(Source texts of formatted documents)
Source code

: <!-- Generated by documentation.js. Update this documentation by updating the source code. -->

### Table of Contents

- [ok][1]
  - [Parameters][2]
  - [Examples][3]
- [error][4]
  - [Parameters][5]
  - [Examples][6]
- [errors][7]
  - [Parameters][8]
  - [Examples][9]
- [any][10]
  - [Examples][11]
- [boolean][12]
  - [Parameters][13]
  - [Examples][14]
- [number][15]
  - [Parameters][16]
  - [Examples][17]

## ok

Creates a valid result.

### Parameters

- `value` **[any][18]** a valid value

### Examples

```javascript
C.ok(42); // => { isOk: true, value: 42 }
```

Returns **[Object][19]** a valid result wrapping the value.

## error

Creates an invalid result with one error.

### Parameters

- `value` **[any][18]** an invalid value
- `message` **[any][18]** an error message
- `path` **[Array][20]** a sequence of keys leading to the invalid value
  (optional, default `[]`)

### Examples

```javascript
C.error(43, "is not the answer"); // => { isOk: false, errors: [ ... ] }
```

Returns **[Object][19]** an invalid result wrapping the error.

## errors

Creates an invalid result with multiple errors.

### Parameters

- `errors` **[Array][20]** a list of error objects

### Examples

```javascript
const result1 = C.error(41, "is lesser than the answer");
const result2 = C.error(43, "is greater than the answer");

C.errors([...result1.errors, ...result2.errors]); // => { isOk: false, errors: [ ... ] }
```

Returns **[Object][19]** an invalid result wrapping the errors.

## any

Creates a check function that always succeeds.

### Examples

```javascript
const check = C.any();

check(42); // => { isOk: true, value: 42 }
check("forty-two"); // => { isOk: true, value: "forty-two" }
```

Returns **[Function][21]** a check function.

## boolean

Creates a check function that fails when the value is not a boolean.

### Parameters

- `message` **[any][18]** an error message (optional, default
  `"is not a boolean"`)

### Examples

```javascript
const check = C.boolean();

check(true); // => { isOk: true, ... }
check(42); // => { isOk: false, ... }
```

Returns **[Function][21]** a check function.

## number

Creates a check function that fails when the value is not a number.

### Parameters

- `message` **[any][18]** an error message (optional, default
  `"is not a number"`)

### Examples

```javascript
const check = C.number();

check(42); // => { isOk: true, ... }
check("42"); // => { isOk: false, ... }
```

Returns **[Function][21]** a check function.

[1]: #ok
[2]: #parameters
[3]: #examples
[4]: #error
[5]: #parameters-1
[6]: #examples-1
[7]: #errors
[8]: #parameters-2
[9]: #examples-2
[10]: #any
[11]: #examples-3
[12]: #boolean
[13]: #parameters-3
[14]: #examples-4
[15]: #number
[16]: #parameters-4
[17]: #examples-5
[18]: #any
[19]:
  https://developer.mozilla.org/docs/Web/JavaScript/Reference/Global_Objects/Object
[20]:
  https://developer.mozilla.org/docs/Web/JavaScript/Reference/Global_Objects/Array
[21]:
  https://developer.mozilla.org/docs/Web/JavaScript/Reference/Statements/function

What needs to be done ->
Nothing but an exact copy of the lines from the first one above through the line holding "- [errors][7]" should be returned.

Solution for this problem ->
Source code

: <!-- Generated by documentation.js. Update this documentation by updating the source code. -->

### Table of Contents

- [ok][1]
  - [Parameters][2]
  - [Examples][3]
- [error][4]
  - [Parameters][5]
  - [Examples][6]
- [errors][7]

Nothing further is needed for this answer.